PISO SALARIAL DOCENTE
Comissão define liderança para destravar novo piso de professores
Comissão mista elegeu Idilvan Alencar e Professora Dorinha Seabra nesta terça-feira, 12 de maio; proposta eleva piso para R$ 5.130,63 e precisa ser aprovada até 1º de junho.
A comissão mista encarregada de analisar a Medida Provisória nº 1.334 de 2026 elegeu por unanimidade o deputado Idilvan Alencar (PSB-CE) como seu presidente e a senadora Professora Dorinha Seabra (União Brasil-TO) como relatora, nesta terça-feira, 12 de maio de 2026. A decisão visa acelerar a tramitação da proposta que reajusta o piso salarial dos professores da educação básica, um passo crucial para garantir a valorização e a dignidade de milhares de docentes em todo o país, evitando um reajuste irrisório e assegurando ganhos reais à categoria.

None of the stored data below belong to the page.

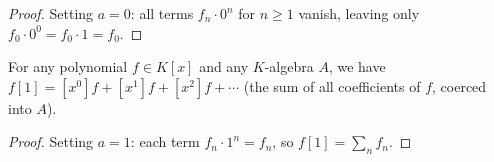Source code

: \begin{proof}
\leanok
Setting $a=0$: all terms $f_{n}\cdot 0^{n}$ for $n\geq 1$ vanish, leaving
only $f_{0}\cdot 0^{0}=f_{0}\cdot 1=f_{0}$.
\end{proof}

\begin{lemma}
\label{lem.pol.eval.one}
\leanhelper
\leanok
For any polynomial $f\in K[x]$ and any $K$-algebra $A$, we have
$f[1]=\left[x^{0}\right]f+\left[x^{1}\right]f+\left[x^{2}\right]f+\cdots$
(the sum of all coefficients of $f$, coerced into $A$).
\end{lemma}

\begin{proof}
\leanok
Setting $a=1$: each term $f_{n}\cdot 1^{n}=f_{n}$, so
$f[1]=\sum_{n}f_{n}$.
\end{proof}
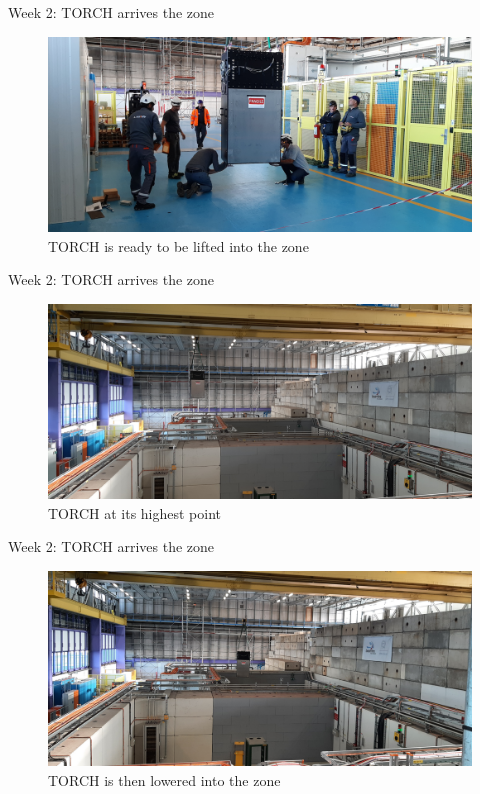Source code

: \documentclass{beamer}
\begin{document}
\begin{frame}{Week 2: TORCH arrives the zone}
  \begin{figure}
    \centering
    \includegraphics[width = 1.0\textwidth]{Plots/TORCH_transport_2.jpg}
    \caption{TORCH is ready to be lifted into the zone}
  \end{figure}
\end{frame}

\begin{frame}{Week 2: TORCH arrives the zone}
  \begin{figure}
    \centering
    \includegraphics[width = 1.0\textwidth]{Plots/TORCH_transport_4.jpg}
    \caption{TORCH at its highest point}
  \end{figure}
\end{frame}

\begin{frame}{Week 2: TORCH arrives the zone}
  \begin{figure}
    \centering
    \includegraphics[width = 1.0\textwidth]{Plots/TORCH_transport_5.jpg}
    \caption{TORCH is then lowered into the zone}
  \end{figure}
\end{frame}
\end{document}
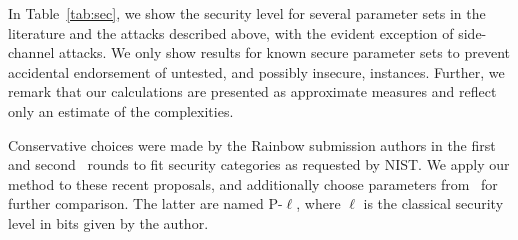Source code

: \documentclass[12pt, a4paper, oneside]{memoir}
\theoremstyle{definition}
\begin{document}
In Table~\ref{tab:sec}, we show the security level for several parameter sets in the literature and the attacks described above, with the evident exception of side-channel attacks. We only show results for known secure parameter sets to prevent accidental endorsement of untested, and possibly insecure, instances. Further, we remark that our calculations are presented as approximate measures and reflect only an estimate of the complexities.

Conservative choices were made by the Rainbow submission authors in the first~\cite{Ding:201712} and second~\cite{Ding:201901} rounds to fit security categories as requested by NIST\@. We apply our method to these recent proposals, and additionally choose parameters from~\cite[Tabs.~6.12,~9.8]{Petzoldt:201307} for further comparison. The latter are named P-$\ell$, where $\ell$ is the classical security level in bits given by the author.
\end{document}
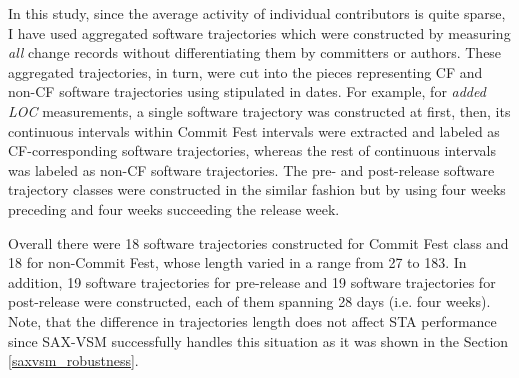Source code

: In this study, since the average activity of individual contributors is quite sparse, I have used aggregated software trajectories which were constructed by measuring \textit{all} change records without differentiating them by committers or authors. These aggregated trajectories, in turn, were cut into the pieces representing CF and non-CF software trajectories using stipulated in \cite{commit-fest} dates. For example, for \textit{added LOC} measurements, a single software trajectory was constructed at first, then, its continuous intervals within Commit Fest intervals were extracted and labeled as CF-corresponding software trajectories, whereas the rest of continuous intervals was labeled as non-CF software trajectories. The pre- and post-release software trajectory classes were constructed in the similar fashion but by using four weeks preceding and four weeks succeeding the release week.

Overall there were 18 software trajectories constructed for Commit Fest class and 18 for non-Commit Fest, whose length varied in a range from 27 to 183. In addition, 19 software trajectories for pre-release and 19 software trajectories for post-release were constructed, each of them spanning 28 days (i.e. four weeks). Note, that the difference in trajectories length does not affect STA performance since SAX-VSM successfully handles this situation as it was shown in the Section \ref{saxvsm_robustness}.


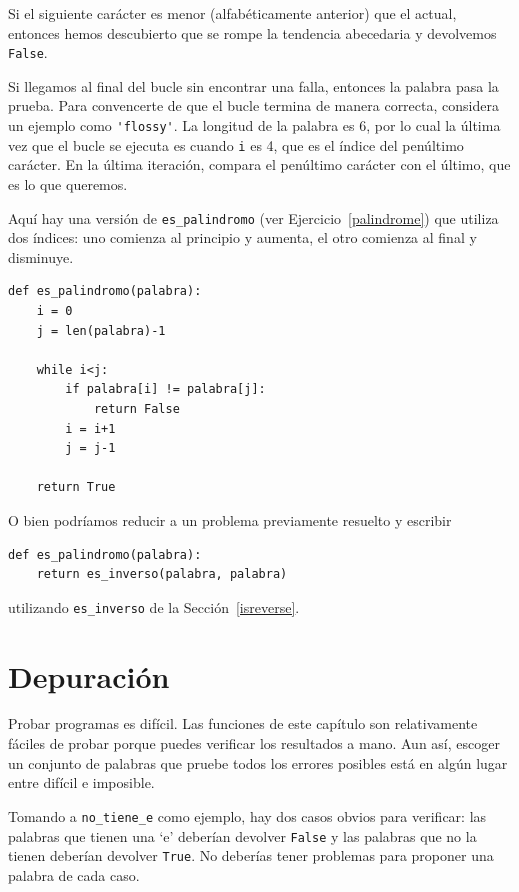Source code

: \documentclass[10pt]{book}
\begin{document}
Si el siguiente carácter es menor (alfabéticamente anterior) que el
actual, entonces hemos descubierto que se rompe la tendencia abecedaria y
devolvemos {\tt False}.

Si llegamos al final del bucle sin encontrar una falla, entonces la
palabra pasa la prueba.  Para convencerte de que el bucle termina
de manera correcta, considera un ejemplo como \verb"'flossy'".  La
longitud de la palabra es 6, por lo cual
la última vez que el bucle se ejecuta es cuando {\tt i} es 4, que es el
índice del penúltimo carácter.  En la última iteración,
compara el penúltimo carácter con el último, que es
lo que queremos.

Aquí hay una versión de \verb"es_palindromo" (ver
Ejercicio~\ref{palindrome}) que utiliza dos índices: uno comienza al
principio y aumenta, el otro comienza al final y disminuye.

\begin{verbatim}
def es_palindromo(palabra):
    i = 0
    j = len(palabra)-1

    while i<j:
        if palabra[i] != palabra[j]:
            return False
        i = i+1
        j = j-1

    return True
\end{verbatim}

O bien podríamos reducir a un problema previamente
resuelto y escribir

\begin{verbatim}
def es_palindromo(palabra):
    return es_inverso(palabra, palabra)
\end{verbatim}
%
utilizando \verb"es_inverso" de la Sección~\ref{isreverse}.


\section{Depuración}

Probar programas es difícil.  Las funciones de este capítulo son
relativamente fáciles de probar porque puedes verificar los resultados a mano.
Aun así, escoger un conjunto de palabras que pruebe todos los errores posibles
está en algún lugar entre difícil e imposible.

Tomando a \verb"no_tiene_e" como ejemplo, hay dos casos obvios
para verificar: las palabras que tienen una `e' deberían devolver {\tt False} y
las palabras que no la tienen deberían devolver {\tt True}.  No deberías
tener problemas para proponer una palabra de cada caso.
\end{document}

Com o prazo se esgotando em 1º de junho para que a Medida Provisória não perca sua validade, a expectativa é que o parecer seja votado já na próxima terça-feira, 19 de maio de 2026. A urgência do tema justifica a realização de apenas uma audiência pública, agendada para quinta-feira, 14 de maio, com a participação de representantes do Ministério da Educação, da Confederação Nacional dos Trabalhadores em Educação e da deputada estadual Beatriz Cerqueira (PT-MG).
O deputado Rogério Correia (PT-MG), que conduziu a sessão de instalação, informou ao Poder360 que está em articulação para que o presidente da Câmara, Hugo Motta (Republicanos-PB), leve a proposta ao plenário até quarta-feira, 20 de maio, garantindo assim a aprovação antes do limite.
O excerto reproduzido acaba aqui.